Work required: Wherever the word "considered" appears in a line of the records, copy that line.

# # #

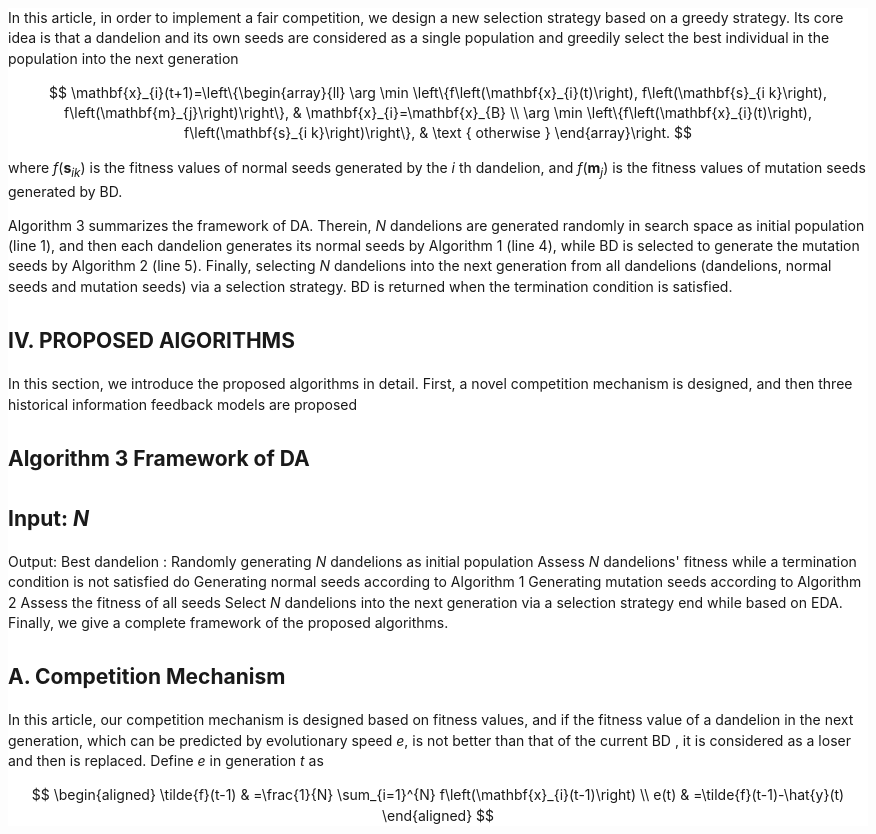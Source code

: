 In this article, in order to implement a fair competition, we design a new selection strategy based on a greedy strategy. Its core idea is that a dandelion and its own seeds are considered as a single population and greedily select the best individual in the population into the next generation

$$
\mathbf{x}_{i}(t+1)=\left\{\begin{array}{ll}
\arg \min \left\{f\left(\mathbf{x}_{i}(t)\right), f\left(\mathbf{s}_{i k}\right), f\left(\mathbf{m}_{j}\right)\right\}, & \mathbf{x}_{i}=\mathbf{x}_{B} \\
\arg \min \left\{f\left(\mathbf{x}_{i}(t)\right), f\left(\mathbf{s}_{i k}\right)\right\}, & \text { otherwise }
\end{array}\right.
$$

where $f\left(\mathbf{s}_{i k}\right)$ is the fitness values of normal seeds generated by the $i$ th dandelion, and $f\left(\mathbf{m}_{j}\right)$ is the fitness values of mutation seeds generated by BD.

Algorithm 3 summarizes the framework of DA. Therein, $N$ dandelions are generated randomly in search space as initial population (line 1), and then each dandelion generates its normal seeds by Algorithm 1 (line 4), while BD is selected to generate the mutation seeds by Algorithm 2 (line 5). Finally, selecting $N$ dandelions into the next generation from all dandelions (dandelions, normal seeds and mutation seeds) via a selection strategy. BD is returned when the termination condition is satisfied.

## IV. PROPOSED AlGORITHMS

In this section, we introduce the proposed algorithms in detail. First, a novel competition mechanism is designed, and then three historical information feedback models are proposed

## Algorithm 3 Framework of DA

## Input: $N$

Output: Best dandelion
: Randomly generating $N$ dandelions as initial population
Assess $N$ dandelions' fitness
while a termination condition is not satisfied do
Generating normal seeds according to Algorithm 1
Generating mutation seeds according to Algorithm 2
Assess the fitness of all seeds
Select $N$ dandelions into the next generation via a selection strategy
end while
based on EDA. Finally, we give a complete framework of the proposed algorithms.

## A. Competition Mechanism

In this article, our competition mechanism is designed based on fitness values, and if the fitness value of a dandelion in the next generation, which can be predicted by evolutionary speed $e$, is not better than that of the current BD , it is considered as a loser and then is replaced. Define $e$ in generation $t$ as

$$
\begin{aligned}
\tilde{f}(t-1) & =\frac{1}{N} \sum_{i=1}^{N} f\left(\mathbf{x}_{i}(t-1)\right) \\
e(t) & =\tilde{f}(t-1)-\hat{y}(t)
\end{aligned}
$$
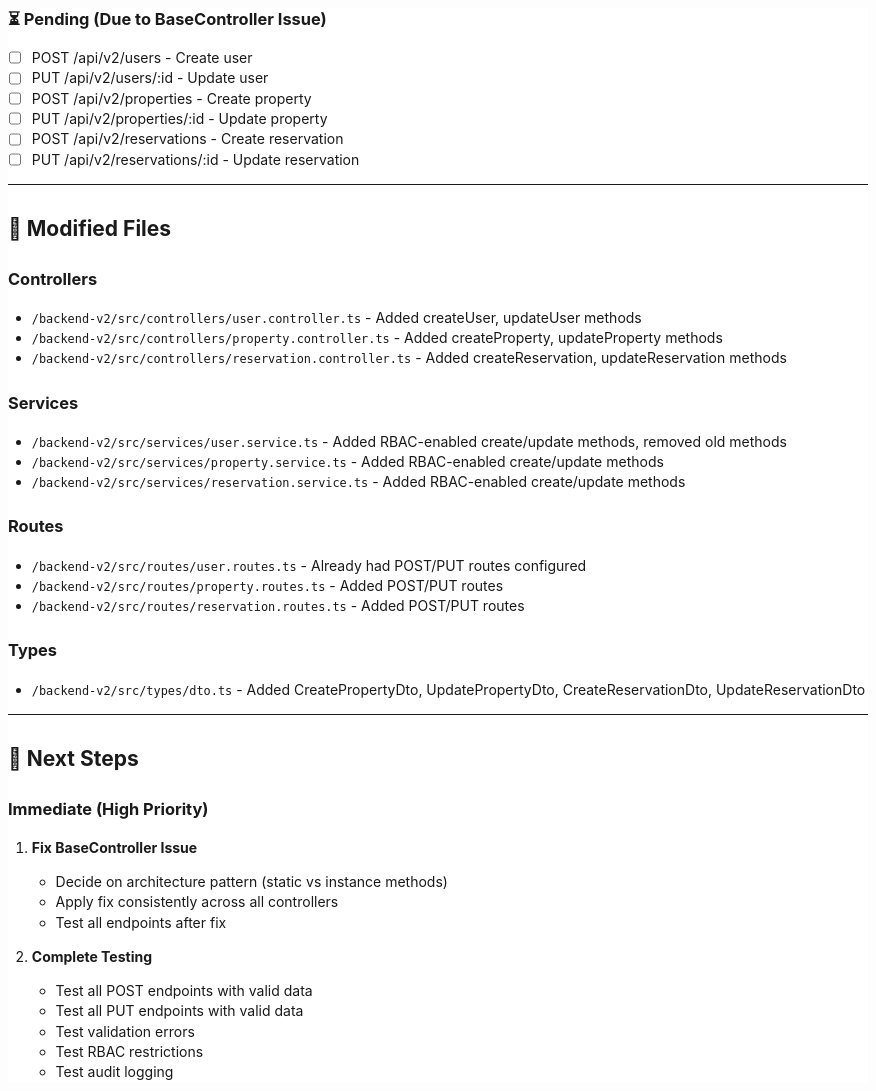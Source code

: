 ### ⏳ Pending (Due to BaseController Issue)
- [ ] POST /api/v2/users - Create user
- [ ] PUT /api/v2/users/:id - Update user
- [ ] POST /api/v2/properties - Create property
- [ ] PUT /api/v2/properties/:id - Update property
- [ ] POST /api/v2/reservations - Create reservation
- [ ] PUT /api/v2/reservations/:id - Update reservation

---

## 📁 Modified Files

### Controllers
- `/backend-v2/src/controllers/user.controller.ts` - Added createUser, updateUser methods
- `/backend-v2/src/controllers/property.controller.ts` - Added createProperty, updateProperty methods
- `/backend-v2/src/controllers/reservation.controller.ts` - Added createReservation, updateReservation methods

### Services
- `/backend-v2/src/services/user.service.ts` - Added RBAC-enabled create/update methods, removed old methods
- `/backend-v2/src/services/property.service.ts` - Added RBAC-enabled create/update methods
- `/backend-v2/src/services/reservation.service.ts` - Added RBAC-enabled create/update methods

### Routes
- `/backend-v2/src/routes/user.routes.ts` - Already had POST/PUT routes configured
- `/backend-v2/src/routes/property.routes.ts` - Added POST/PUT routes
- `/backend-v2/src/routes/reservation.routes.ts` - Added POST/PUT routes

### Types
- `/backend-v2/src/types/dto.ts` - Added CreatePropertyDto, UpdatePropertyDto, CreateReservationDto, UpdateReservationDto

---

## 🔧 Next Steps

### Immediate (High Priority)
1. **Fix BaseController Issue**
   - Decide on architecture pattern (static vs instance methods)
   - Apply fix consistently across all controllers
   - Test all endpoints after fix

2. **Complete Testing**
   - Test all POST endpoints with valid data
   - Test all PUT endpoints with valid data
   - Test validation errors
   - Test RBAC restrictions
   - Test audit logging
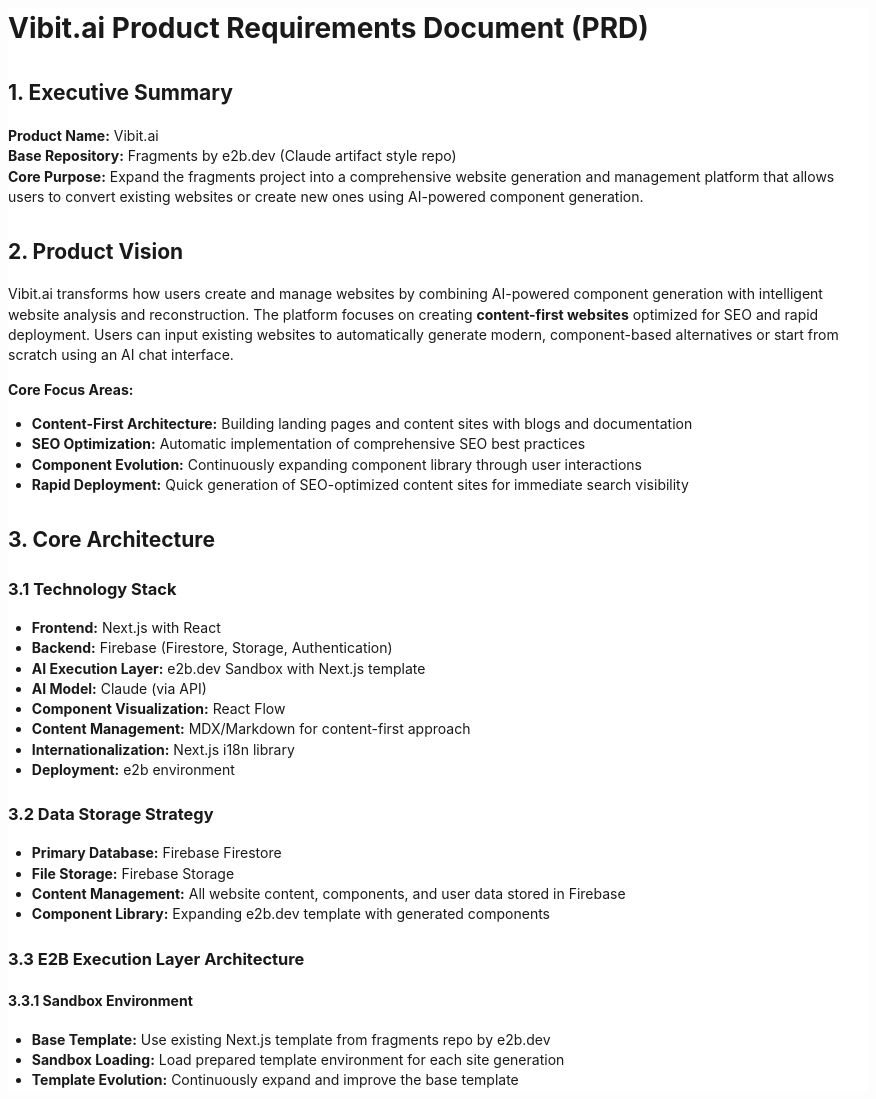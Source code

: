 # Vibit.ai Product Requirements Document (PRD)

## 1. Executive Summary

**Product Name:** Vibit.ai  
**Base Repository:** Fragments by e2b.dev (Claude artifact style repo)  
**Core Purpose:** Expand the fragments project into a comprehensive website generation and management platform that allows users to convert existing websites or create new ones using AI-powered component generation.

## 2. Product Vision

Vibit.ai transforms how users create and manage websites by combining AI-powered component generation with intelligent website analysis and reconstruction. The platform focuses on creating **content-first websites** optimized for SEO and rapid deployment. Users can input existing websites to automatically generate modern, component-based alternatives or start from scratch using an AI chat interface.

**Core Focus Areas:**
- **Content-First Architecture:** Building landing pages and content sites with blogs and documentation
- **SEO Optimization:** Automatic implementation of comprehensive SEO best practices
- **Component Evolution:** Continuously expanding component library through user interactions
- **Rapid Deployment:** Quick generation of SEO-optimized content sites for immediate search visibility

## 3. Core Architecture

### 3.1 Technology Stack
- **Frontend:** Next.js with React
- **Backend:** Firebase (Firestore, Storage, Authentication)
- **AI Execution Layer:** e2b.dev Sandbox with Next.js template
- **AI Model:** Claude (via API)
- **Component Visualization:** React Flow
- **Content Management:** MDX/Markdown for content-first approach
- **Internationalization:** Next.js i18n library
- **Deployment:** e2b environment

### 3.2 Data Storage Strategy
- **Primary Database:** Firebase Firestore
- **File Storage:** Firebase Storage
- **Content Management:** All website content, components, and user data stored in Firebase
- **Component Library:** Expanding e2b.dev template with generated components

### 3.3 E2B Execution Layer Architecture

#### 3.3.1 Sandbox Environment
- **Base Template:** Use existing Next.js template from fragments repo by e2b.dev
- **Sandbox Loading:** Load prepared template environment for each site generation
- **Template Evolution:** Continuously expand and improve the base template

# # #

Solution for this exercise:
: In this article, in order to implement a fair competition, we design a new selection strategy based on a greedy strategy. Its core idea is that a dandelion and its own seeds are considered as a single population and greedily select the best individual in the population into the next generation
In this article, our competition mechanism is designed based on fitness values, and if the fitness value of a dandelion in the next generation, which can be predicted by evolutionary speed $e$, is not better than that of the current BD , it is considered as a loser and then is replaced. Define $e$ in generation $t$ as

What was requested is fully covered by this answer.